The first question is probably the most important: how quickly will you respond to an emergency? Most UPS maintenance companies will claim to offer 24/7 coverage with emergency response times ranging from 12 working hours down to 4 clock hours, depending on the needs of the customer.

But what does a ‘response’ actually mean? Is it a fully trained engineer onsite and fixing your faulty UPS? Or is it a phone call with tech support? Or worse, is it simply an automated response message acknowledging that you’ve reported the fault?

Sometimes even a speedy response doesn’t guarantee a quick fix. So the next question should focus on whether your maintenance provider has immediate access to spare parts, and if so, where are they held. It’s no help to you if the necessary components aren’t in stock, or if they are, they’re hundreds of miles away.

Riello UPS takes a different approach to most manufacturers. We have the biggest stockholding of UPS and spares in the UK. But we don’t just store this multi-million pound stockholding at our North Wales headquarters, it’s spread in several strategically located hubs across the country, enabling us to deliver spares or replacement UPSs within a few hours of an issue being reported.

While you’re focusing on spares, establish what is and isn’t covered under your maintenance contract. Consumables like batteries and capacitors tend to come at an added cost, but for parts such as fans, it’ll come down to the particular provider.

Avoiding downtime

Competence is key when it comes down to servicing your UPS too, so ask about the provider’s engineers. You need to trust that they are 100 per cent up to the task.

You don’t necessarily need to go straight to the UPS manufacturer for maintenance. But you do need to be sure that any engineer is fully trained and certified to work on the particular model.

General maintenance or electrical engineers are unlikely to have sufficient product-specific knowledge, and don’t ever forget that human error is the biggest cause of equipment downtime!

Up to the job

Riello UPS has run a long-standing Certified Engineer training programme covering not just our in-house team but personnel from authorised service partners.

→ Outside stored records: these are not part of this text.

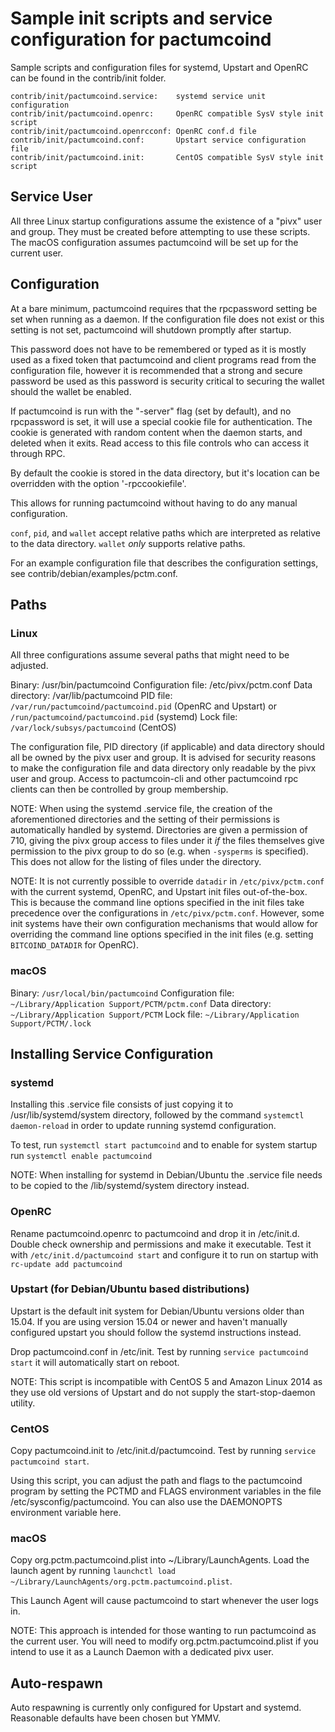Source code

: Sample init scripts and service configuration for pactumcoind
==========================================================

Sample scripts and configuration files for systemd, Upstart and OpenRC
can be found in the contrib/init folder.

    contrib/init/pactumcoind.service:    systemd service unit configuration
    contrib/init/pactumcoind.openrc:     OpenRC compatible SysV style init script
    contrib/init/pactumcoind.openrcconf: OpenRC conf.d file
    contrib/init/pactumcoind.conf:       Upstart service configuration file
    contrib/init/pactumcoind.init:       CentOS compatible SysV style init script

Service User
---------------------------------

All three Linux startup configurations assume the existence of a "pivx" user
and group.  They must be created before attempting to use these scripts.
The macOS configuration assumes pactumcoind will be set up for the current user.

Configuration
---------------------------------

At a bare minimum, pactumcoind requires that the rpcpassword setting be set
when running as a daemon.  If the configuration file does not exist or this
setting is not set, pactumcoind will shutdown promptly after startup.

This password does not have to be remembered or typed as it is mostly used
as a fixed token that pactumcoind and client programs read from the configuration
file, however it is recommended that a strong and secure password be used
as this password is security critical to securing the wallet should the
wallet be enabled.

If pactumcoind is run with the "-server" flag (set by default), and no rpcpassword is set,
it will use a special cookie file for authentication. The cookie is generated with random
content when the daemon starts, and deleted when it exits. Read access to this file
controls who can access it through RPC.

By default the cookie is stored in the data directory, but it's location can be overridden
with the option '-rpccookiefile'.

This allows for running pactumcoind without having to do any manual configuration.

`conf`, `pid`, and `wallet` accept relative paths which are interpreted as
relative to the data directory. `wallet` *only* supports relative paths.

For an example configuration file that describes the configuration settings,
see contrib/debian/examples/pctm.conf.

Paths
---------------------------------

### Linux

All three configurations assume several paths that might need to be adjusted.

Binary:              /usr/bin/pactumcoind
Configuration file:  /etc/pivx/pctm.conf
Data directory:      /var/lib/pactumcoind
PID file:            `/var/run/pactumcoind/pactumcoind.pid` (OpenRC and Upstart) or `/run/pactumcoind/pactumcoind.pid` (systemd)
Lock file:           `/var/lock/subsys/pactumcoind` (CentOS)

The configuration file, PID directory (if applicable) and data directory
should all be owned by the pivx user and group.  It is advised for security
reasons to make the configuration file and data directory only readable by the
pivx user and group.  Access to pactumcoin-cli and other pactumcoind rpc clients
can then be controlled by group membership.

NOTE: When using the systemd .service file, the creation of the aforementioned
directories and the setting of their permissions is automatically handled by
systemd. Directories are given a permission of 710, giving the pivx group
access to files under it _if_ the files themselves give permission to the
pivx group to do so (e.g. when `-sysperms` is specified). This does not allow
for the listing of files under the directory.

NOTE: It is not currently possible to override `datadir` in
`/etc/pivx/pctm.conf` with the current systemd, OpenRC, and Upstart init
files out-of-the-box. This is because the command line options specified in the
init files take precedence over the configurations in
`/etc/pivx/pctm.conf`. However, some init systems have their own
configuration mechanisms that would allow for overriding the command line
options specified in the init files (e.g. setting `BITCOIND_DATADIR` for
OpenRC).

### macOS

Binary:              `/usr/local/bin/pactumcoind`
Configuration file:  `~/Library/Application Support/PCTM/pctm.conf`
Data directory:      `~/Library/Application Support/PCTM`
Lock file:           `~/Library/Application Support/PCTM/.lock`

Installing Service Configuration
-----------------------------------

### systemd

Installing this .service file consists of just copying it to
/usr/lib/systemd/system directory, followed by the command
`systemctl daemon-reload` in order to update running systemd configuration.

To test, run `systemctl start pactumcoind` and to enable for system startup run
`systemctl enable pactumcoind`

NOTE: When installing for systemd in Debian/Ubuntu the .service file needs to be copied to the /lib/systemd/system directory instead.

### OpenRC

Rename pactumcoind.openrc to pactumcoind and drop it in /etc/init.d.  Double
check ownership and permissions and make it executable.  Test it with
`/etc/init.d/pactumcoind start` and configure it to run on startup with
`rc-update add pactumcoind`

### Upstart (for Debian/Ubuntu based distributions)

Upstart is the default init system for Debian/Ubuntu versions older than 15.04. If you are using version 15.04 or newer and haven't manually configured upstart you should follow the systemd instructions instead.

Drop pactumcoind.conf in /etc/init.  Test by running `service pactumcoind start`
it will automatically start on reboot.

NOTE: This script is incompatible with CentOS 5 and Amazon Linux 2014 as they
use old versions of Upstart and do not supply the start-stop-daemon utility.

### CentOS

Copy pactumcoind.init to /etc/init.d/pactumcoind. Test by running `service pactumcoind start`.

Using this script, you can adjust the path and flags to the pactumcoind program by
setting the PCTMD and FLAGS environment variables in the file
/etc/sysconfig/pactumcoind. You can also use the DAEMONOPTS environment variable here.

### macOS

Copy org.pctm.pactumcoind.plist into ~/Library/LaunchAgents. Load the launch agent by
running `launchctl load ~/Library/LaunchAgents/org.pctm.pactumcoind.plist`.

This Launch Agent will cause pactumcoind to start whenever the user logs in.

NOTE: This approach is intended for those wanting to run pactumcoind as the current user.
You will need to modify org.pctm.pactumcoind.plist if you intend to use it as a
Launch Daemon with a dedicated pivx user.

Auto-respawn
-----------------------------------

Auto respawning is currently only configured for Upstart and systemd.
Reasonable defaults have been chosen but YMMV.
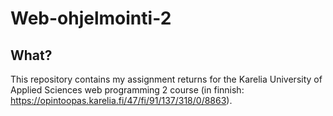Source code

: # Web-ohjelmointi-2


## What?
This repository contains my assignment returns for the Karelia University of Applied Sciences web programming 2 course (in finnish: https://opintoopas.karelia.fi/47/fi/91/137/318/0/8863).
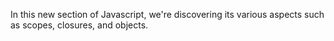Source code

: In this new section of Javascript, we're discovering its various aspects such as scopes, closures, and objects.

Successful engineers must complete rigorous training on commissioning, maintaining, and servicing UPS, as well as undergo regular re-assessment to retain their approved status. That way you can be reassured that they’re up to the job.

Asking these key questions and getting clarity regarding response times, spare parts, and engineer competence will go a long way to ensuring your customers make an informed decision about who is best placed to maintain their vital UPS systems.